In summary, the trajectory for humanoid robots is set for exponential growth, but the path is fraught with data-related hurdles. The integration of generative AI has already unlocked new levels of generality, allowing humanoid robots to operate in unstructured settings. However, the scarcity of high-quality, dynamic data remains a formidable challenge. By adopting hybrid data strategies and pushing for industry-wide standards, stakeholders can accelerate the development of robust embodied intelligence systems.
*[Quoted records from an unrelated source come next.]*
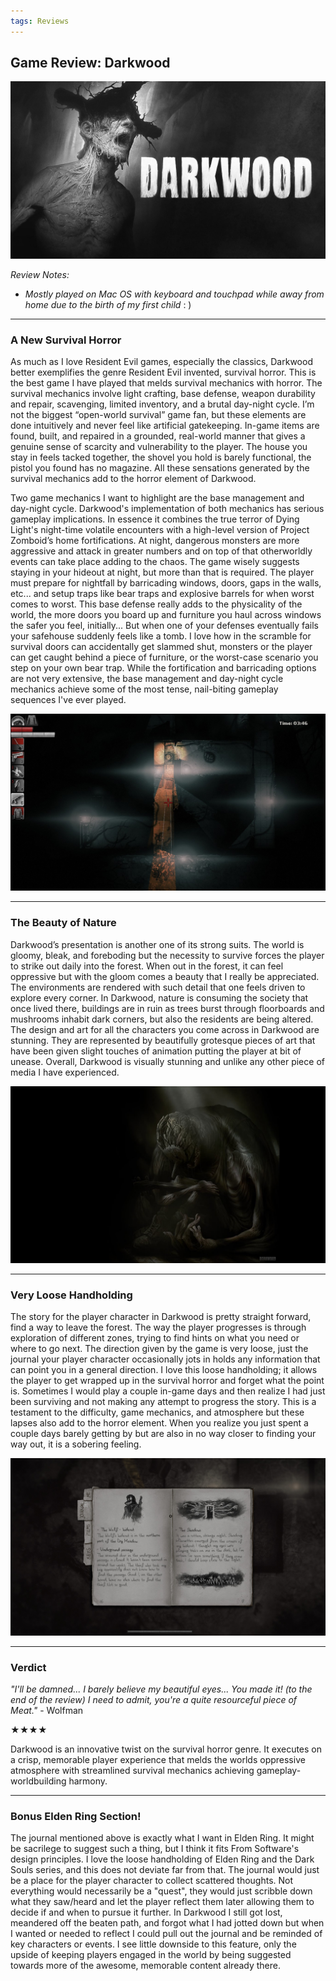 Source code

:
 ```yaml
---
tags: Reviews
---
```


## Game Review: Darkwood

![alt text](/images/DarkTitle.jpg)

_Review Notes:_
* _Mostly played on Mac OS with keyboard and touchpad while away from home due to the birth of my first child_  : )

---

### A New Survival Horror

As much as I love Resident Evil games, especially the classics, Darkwood better exemplifies the genre Resident Evil invented, survival horror. This is the best game I have played that melds survival mechanics with horror. The survival mechanics involve light crafting, base defense, weapon durability and repair, scavenging, limited inventory, and a brutal day-night cycle. I’m not the biggest “open-world survival” game fan, but these elements are done intuitively and never feel like artificial gatekeeping. In-game items are found, built, and repaired in a grounded, real-world manner that gives a genuine sense of scarcity and vulnerability to the player. The house you stay in feels tacked together, the shovel you hold is barely functional, the pistol you found has no magazine. All these sensations generated by the survival mechanics add to the horror element of Darkwood.

Two game mechanics I want to highlight are the base management and day-night cycle. Darkwood's implementation of both mechanics has serious gameplay implications. In essence it combines the true terror of Dying Light's night-time volatile encounters with a high-level version of Project Zomboid’s home fortifications. At night, dangerous monsters are more aggressive and attack in greater numbers and on top of that otherworldly events can take place adding to the chaos. The game wisely suggests staying in your hideout at night, but more than that is required. The player must prepare for nightfall by barricading windows, doors, gaps in the walls, etc... and setup traps like bear traps and explosive barrels for when worst comes to worst. This base defense really adds to the physicality of the world, the more doors you board up and furniture you haul across windows the safer you feel, initially... But when one of your defenses eventually fails your safehouse suddenly feels like a tomb. I love how in the scramble for survival doors can accidentally get slammed shut, monsters or the player can get caught behind a piece of furniture, or the worst-case scenario you step on your own bear trap. While the fortification and barricading options are not very extensive, the base management and day-night cycle mechanics achieve some of the most tense, nail-biting gameplay sequences I've ever played.

![alt text](/images/DarkNight2.jpg) 

---

### The Beauty of Nature

Darkwood’s presentation is another one of its strong suits. The world is gloomy, bleak, and foreboding but the necessity to survive forces the player to strike out daily into the forest. When out in the forest, it can feel oppressive but with the gloom comes a beauty that I really be appreciated. The environments are rendered with such detail that one feels driven to explore every corner. In Darkwood, nature is consuming the society that once lived there, buildings are in ruin as trees burst through floorboards and mushrooms inhabit dark corners, but also the residents are being altered. The design and art for all the characters you come across in Darkwood are stunning. They are represented by beautifully grotesque pieces of art that have been given slight touches of animation putting the player at bit of unease. Overall, Darkwood is visually stunning and unlike any other piece of media I have experienced.

![alt text](/images/DarkChar.jpg)

---
### Very Loose Handholding

The story for the player character in Darkwood is pretty straight forward, find a way to leave the forest. The way the player progresses is through exploration of different zones, trying to find hints on what you need or where to go next. The direction given by the game is very loose, just the journal your player character occasionally jots in holds any information that can point you in a general direction. I love this loose handholding; it allows the player to get wrapped up in the survival horror and forget what the point is. Sometimes I would play a couple in-game days and then realize I had just been surviving and not making any attempt to progress the story. This is a testament to the difficulty, game mechanics, and atmosphere but these lapses also add to the horror element. When you realize you just spent a couple days barely getting by but are also in no way closer to finding your way out, it is a sobering feeling.

![alt text](/images/DarkJourn.jpg)

---
### Verdict

_"I'll be damned... I barely believe my beautiful eyes... You made it! (to the end of the review) I need to admit, you're a quite resourceful piece of Meat."_ - Wolfman

★★★★

Darkwood is an innovative twist on the survival horror genre. It executes on a crisp, memorable player experience that melds the worlds oppressive atmosphere with streamlined survival mechanics achieving gameplay-worldbuilding harmony.

---
### Bonus Elden Ring Section!

The journal mentioned above is exactly what I want in Elden Ring. It might be sacrilege to suggest such a thing, but I think it fits From Software's design principles. I love the loose handholding of Elden Ring and the Dark Souls series, and this does not deviate far from that. The journal would just be a place for the player character to collect scattered thoughts. Not everything would necessarily be a "quest", they would just scribble down what they saw/heard and let the player reflect them later allowing them to decide if and when to pursue it further. In Darkwood I still got lost, meandered off the beaten path, and forgot what I had jotted down but when I wanted or needed to reflect I could pull out the journal and be reminded of key characters or events. I see little downside to this feature, only the upside of keeping players engaged in the world by being suggested towards more of the awesome, memorable content already there.
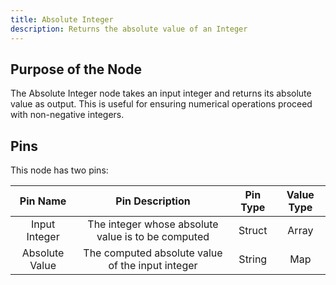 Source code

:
 ```yaml
---
title: Absolute Integer
description: Returns the absolute value of an Integer
---
```


## Purpose of the Node
The Absolute Integer node takes an input integer and returns its absolute value as output. This is useful for ensuring numerical operations proceed with non-negative integers.

## Pins
This node has two pins:

| Pin Name | Pin Description | Pin Type | Value Type |
|:----------:|:-------------:|:------:|:------:|
| Input Integer | The integer whose absolute value is to be computed | Struct | Array |
| Absolute Value | The computed absolute value of the input integer | String | Map |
The coming years will be pivotal, as breakthroughs in data handling and algorithm design could usher in an era where humanoid robots become ubiquitous, transforming industries and daily life alike. The relentless pursuit of innovation in humanoid robots will undoubtedly shape the future of automation, making this a critical area to watch for investors, technologists, and consumers worldwide.
- Key Challenges for Humanoid Robots: Data scarcity, high collection costs, simulation-reality gaps, and the need for standardized hardware and algorithms.
- Potential Solutions: Combined use of real and synthetic data in a 1:8:1 ratio, advancements in AI models, and industry collaboration for normalization.
- Market Implications: Humanoid robots could drive a multi-trillion-dollar market, with service robots leading growth by 2030.
As the race to perfect humanoid robots intensifies, the emphasis on data as the linchpin for success cannot be overstated. With continued investment and innovation, the vision of humanoid robots seamlessly integrating into society may soon become a reality, heralding a new chapter in the age of intelligent machines.